-- DIRECTIONS --
Reproduce each entry exactly.

Start of TASK MATERIAL

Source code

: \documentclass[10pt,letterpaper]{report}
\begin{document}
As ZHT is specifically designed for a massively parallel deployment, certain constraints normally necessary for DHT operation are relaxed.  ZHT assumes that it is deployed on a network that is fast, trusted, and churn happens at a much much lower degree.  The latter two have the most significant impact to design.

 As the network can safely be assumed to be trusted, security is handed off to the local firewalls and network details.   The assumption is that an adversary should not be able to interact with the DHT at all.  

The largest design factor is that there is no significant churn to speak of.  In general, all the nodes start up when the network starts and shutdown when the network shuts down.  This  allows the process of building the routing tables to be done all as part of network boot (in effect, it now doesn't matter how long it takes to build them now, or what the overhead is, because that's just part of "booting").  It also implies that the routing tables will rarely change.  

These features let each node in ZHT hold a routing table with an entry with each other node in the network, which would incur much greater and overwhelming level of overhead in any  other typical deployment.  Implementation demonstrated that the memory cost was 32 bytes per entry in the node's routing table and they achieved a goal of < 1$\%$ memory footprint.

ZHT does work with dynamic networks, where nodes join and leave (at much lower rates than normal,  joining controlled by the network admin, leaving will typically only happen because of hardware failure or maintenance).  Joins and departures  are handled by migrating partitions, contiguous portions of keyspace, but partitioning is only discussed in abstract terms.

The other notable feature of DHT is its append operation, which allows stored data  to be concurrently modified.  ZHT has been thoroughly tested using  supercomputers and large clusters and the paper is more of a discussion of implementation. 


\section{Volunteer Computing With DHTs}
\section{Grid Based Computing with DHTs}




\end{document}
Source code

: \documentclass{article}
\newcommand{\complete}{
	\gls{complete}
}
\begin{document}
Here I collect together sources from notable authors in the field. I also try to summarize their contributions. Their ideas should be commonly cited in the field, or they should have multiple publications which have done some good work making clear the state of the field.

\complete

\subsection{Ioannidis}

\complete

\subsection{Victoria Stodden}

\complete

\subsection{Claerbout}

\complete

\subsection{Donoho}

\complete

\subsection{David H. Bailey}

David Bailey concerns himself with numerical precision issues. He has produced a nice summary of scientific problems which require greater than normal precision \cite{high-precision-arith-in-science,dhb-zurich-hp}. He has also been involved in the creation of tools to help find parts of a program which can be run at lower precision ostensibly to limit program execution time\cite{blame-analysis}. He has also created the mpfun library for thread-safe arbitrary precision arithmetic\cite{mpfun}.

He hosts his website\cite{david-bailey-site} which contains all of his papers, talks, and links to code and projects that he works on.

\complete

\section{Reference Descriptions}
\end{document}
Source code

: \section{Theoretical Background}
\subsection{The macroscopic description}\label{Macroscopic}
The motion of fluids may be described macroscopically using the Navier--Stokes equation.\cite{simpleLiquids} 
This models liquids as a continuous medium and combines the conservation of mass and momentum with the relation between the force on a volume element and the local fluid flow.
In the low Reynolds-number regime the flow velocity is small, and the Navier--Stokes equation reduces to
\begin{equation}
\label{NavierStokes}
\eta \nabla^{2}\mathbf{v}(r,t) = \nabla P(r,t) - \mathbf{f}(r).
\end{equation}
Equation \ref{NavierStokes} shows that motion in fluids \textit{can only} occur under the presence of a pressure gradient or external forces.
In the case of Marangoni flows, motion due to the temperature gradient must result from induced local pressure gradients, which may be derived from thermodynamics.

End of TASK MATERIAL

-- COMPLETED TASK --
Source code

: \documentclass[10pt,letterpaper]{report}
\begin{document}
As ZHT is specifically designed for a massively parallel deployment, certain constraints normally necessary for DHT operation are relaxed.  ZHT assumes that it is deployed on a network that is fast, trusted, and churn happens at a much much lower degree.  The latter two have the most significant impact to design.

 As the network can safely be assumed to be trusted, security is handed off to the local firewalls and network details.   The assumption is that an adversary should not be able to interact with the DHT at all.  

The largest design factor is that there is no significant churn to speak of.  In general, all the nodes start up when the network starts and shutdown when the network shuts down.  This  allows the process of building the routing tables to be done all as part of network boot (in effect, it now doesn't matter how long it takes to build them now, or what the overhead is, because that's just part of "booting").  It also implies that the routing tables will rarely change.  

These features let each node in ZHT hold a routing table with an entry with each other node in the network, which would incur much greater and overwhelming level of overhead in any  other typical deployment.  Implementation demonstrated that the memory cost was 32 bytes per entry in the node's routing table and they achieved a goal of < 1$\%$ memory footprint.

ZHT does work with dynamic networks, where nodes join and leave (at much lower rates than normal,  joining controlled by the network admin, leaving will typically only happen because of hardware failure or maintenance).  Joins and departures  are handled by migrating partitions, contiguous portions of keyspace, but partitioning is only discussed in abstract terms.

The other notable feature of DHT is its append operation, which allows stored data  to be concurrently modified.  ZHT has been thoroughly tested using  supercomputers and large clusters and the paper is more of a discussion of implementation. 


\section{Volunteer Computing With DHTs}
\section{Grid Based Computing with DHTs}




\end{document}
Source code

: \documentclass{article}
\newcommand{\complete}{
	\gls{complete}
}
\begin{document}
Here I collect together sources from notable authors in the field. I also try to summarize their contributions. Their ideas should be commonly cited in the field, or they should have multiple publications which have done some good work making clear the state of the field.

\complete

\subsection{Ioannidis}

\complete

\subsection{Victoria Stodden}

\complete

\subsection{Claerbout}

\complete

\subsection{Donoho}

\complete

\subsection{David H. Bailey}

David Bailey concerns himself with numerical precision issues. He has produced a nice summary of scientific problems which require greater than normal precision \cite{high-precision-arith-in-science,dhb-zurich-hp}. He has also been involved in the creation of tools to help find parts of a program which can be run at lower precision ostensibly to limit program execution time\cite{blame-analysis}. He has also created the mpfun library for thread-safe arbitrary precision arithmetic\cite{mpfun}.

He hosts his website\cite{david-bailey-site} which contains all of his papers, talks, and links to code and projects that he works on.

\complete

\section{Reference Descriptions}
\end{document}
Source code

: \section{Theoretical Background}
\subsection{The macroscopic description}\label{Macroscopic}
The motion of fluids may be described macroscopically using the Navier--Stokes equation.\cite{simpleLiquids} 
This models liquids as a continuous medium and combines the conservation of mass and momentum with the relation between the force on a volume element and the local fluid flow.
In the low Reynolds-number regime the flow velocity is small, and the Navier--Stokes equation reduces to
\begin{equation}
\label{NavierStokes}
\eta \nabla^{2}\mathbf{v}(r,t) = \nabla P(r,t) - \mathbf{f}(r).
\end{equation}
Equation \ref{NavierStokes} shows that motion in fluids \textit{can only} occur under the presence of a pressure gradient or external forces.
In the case of Marangoni flows, motion due to the temperature gradient must result from induced local pressure gradients, which may be derived from thermodynamics.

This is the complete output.